If deteriorating vision occurs quite rapidly specialist treatment with powerful (immunosuppressive) drugs may be needed to damp down the inflammation around the eyes. Alternatively surgery called orbital decompression or radiotherapy treatment may be considered.
If the inflammation around the eyes is very severe powerful drugs may be required to suppress the autoimmune process that is attacking the eyes. Currently daily steroid tablets or periodic infusions of intravenous steroids are used in this situation. Steroids are very effective in reducing swelling around the eyes and protecting the eyes from deteriorating vision but may cause weight gain, thinning of the bones and skin and diabetes if continued for a long time at high dosage. Steroids are therefore reserved for more severe cases and used only under specialist supervision. Newer therapies on the horizon may provide the same degree of immune suppression seen with steroids but without the negative side effects.
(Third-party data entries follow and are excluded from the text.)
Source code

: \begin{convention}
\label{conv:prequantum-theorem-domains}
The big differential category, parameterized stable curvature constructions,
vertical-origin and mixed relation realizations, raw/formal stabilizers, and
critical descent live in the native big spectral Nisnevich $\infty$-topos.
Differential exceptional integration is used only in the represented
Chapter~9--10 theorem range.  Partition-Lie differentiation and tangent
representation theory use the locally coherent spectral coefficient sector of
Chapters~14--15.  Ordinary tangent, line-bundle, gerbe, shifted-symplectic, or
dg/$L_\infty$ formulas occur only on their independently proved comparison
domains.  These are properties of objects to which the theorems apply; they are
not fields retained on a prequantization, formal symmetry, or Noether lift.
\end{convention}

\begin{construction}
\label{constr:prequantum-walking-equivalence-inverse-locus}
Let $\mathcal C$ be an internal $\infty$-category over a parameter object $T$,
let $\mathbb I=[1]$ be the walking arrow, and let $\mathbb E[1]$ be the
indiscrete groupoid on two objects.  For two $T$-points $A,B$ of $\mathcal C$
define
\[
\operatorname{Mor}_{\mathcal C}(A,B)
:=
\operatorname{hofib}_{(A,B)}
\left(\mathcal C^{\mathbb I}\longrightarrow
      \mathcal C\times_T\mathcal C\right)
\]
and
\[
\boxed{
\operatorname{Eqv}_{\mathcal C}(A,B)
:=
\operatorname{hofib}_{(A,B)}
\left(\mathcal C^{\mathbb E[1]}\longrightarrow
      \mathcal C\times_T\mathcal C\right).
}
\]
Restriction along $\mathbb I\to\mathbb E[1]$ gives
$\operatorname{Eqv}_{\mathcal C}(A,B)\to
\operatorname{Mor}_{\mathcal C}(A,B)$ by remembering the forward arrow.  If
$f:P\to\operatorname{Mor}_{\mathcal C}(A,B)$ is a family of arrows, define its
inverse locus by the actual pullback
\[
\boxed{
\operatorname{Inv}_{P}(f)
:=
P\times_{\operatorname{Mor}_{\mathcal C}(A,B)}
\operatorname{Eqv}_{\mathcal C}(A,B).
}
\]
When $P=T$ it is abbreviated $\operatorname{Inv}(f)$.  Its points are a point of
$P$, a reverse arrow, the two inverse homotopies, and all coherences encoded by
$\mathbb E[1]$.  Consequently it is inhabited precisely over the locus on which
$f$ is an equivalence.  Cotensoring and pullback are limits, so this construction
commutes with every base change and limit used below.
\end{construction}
Radiotherapy (the use of radiation to treat disease) may also be used to control inflammation within the eye sockets. This treatment targets radiation to the tissues behind the eyeball. It involves usually 10 dosages given over 2 weeks. Two thirds of patients find significant benefit but regrettably one third do not and require other therapy such as orbital decompression. Often radiotherapy is combined with steroids and other forms of immunosuppression.
In severe cases urgent surgical orbital decompression may be necessary to provide more room in the orbit for the swollen eye muscles by removal of a portion of the boney walls that make up the eye socket. Although this surgery is usually delayed until after the disease has entered remission, it may become necessary to operate while the disease is still active if the pressure from the enlarging extraocular muscles compromises optic nerve function.
Surgical options for the treatment of stable thyroid eye disease
If your eyes are mildly affected they may return to nearly normal. This can take between 12 and 36 months. If the eyes have been more severely affected it is less likely that the changes will go away. In this situation surgical treatment is required and carefully planned surgery can be very effective in improving the appearance of the eyes. This may require squint (strabismus) surgery to minimize double vision or visible misalignment of the eyes, orbital decompression to reduce the prominence of the eyeball by expanding the boney eye socket through the removal of a portion of the walls that surround the eye and eyelid surgery to improve eyelid closure by the lengthening of the eyelid opening muscles as well as reducing the bags and wrinkles around the eye by the removal of excess fatty tissue and redundant eyelid skin. No surgery is 100% effective in reversing the changes brought about by thyroid eye disease but surgery can certainly help to greatly improve the situation.
The particular surgical techniques and the order in which they are performed will depend on the type and severity of the eye problems.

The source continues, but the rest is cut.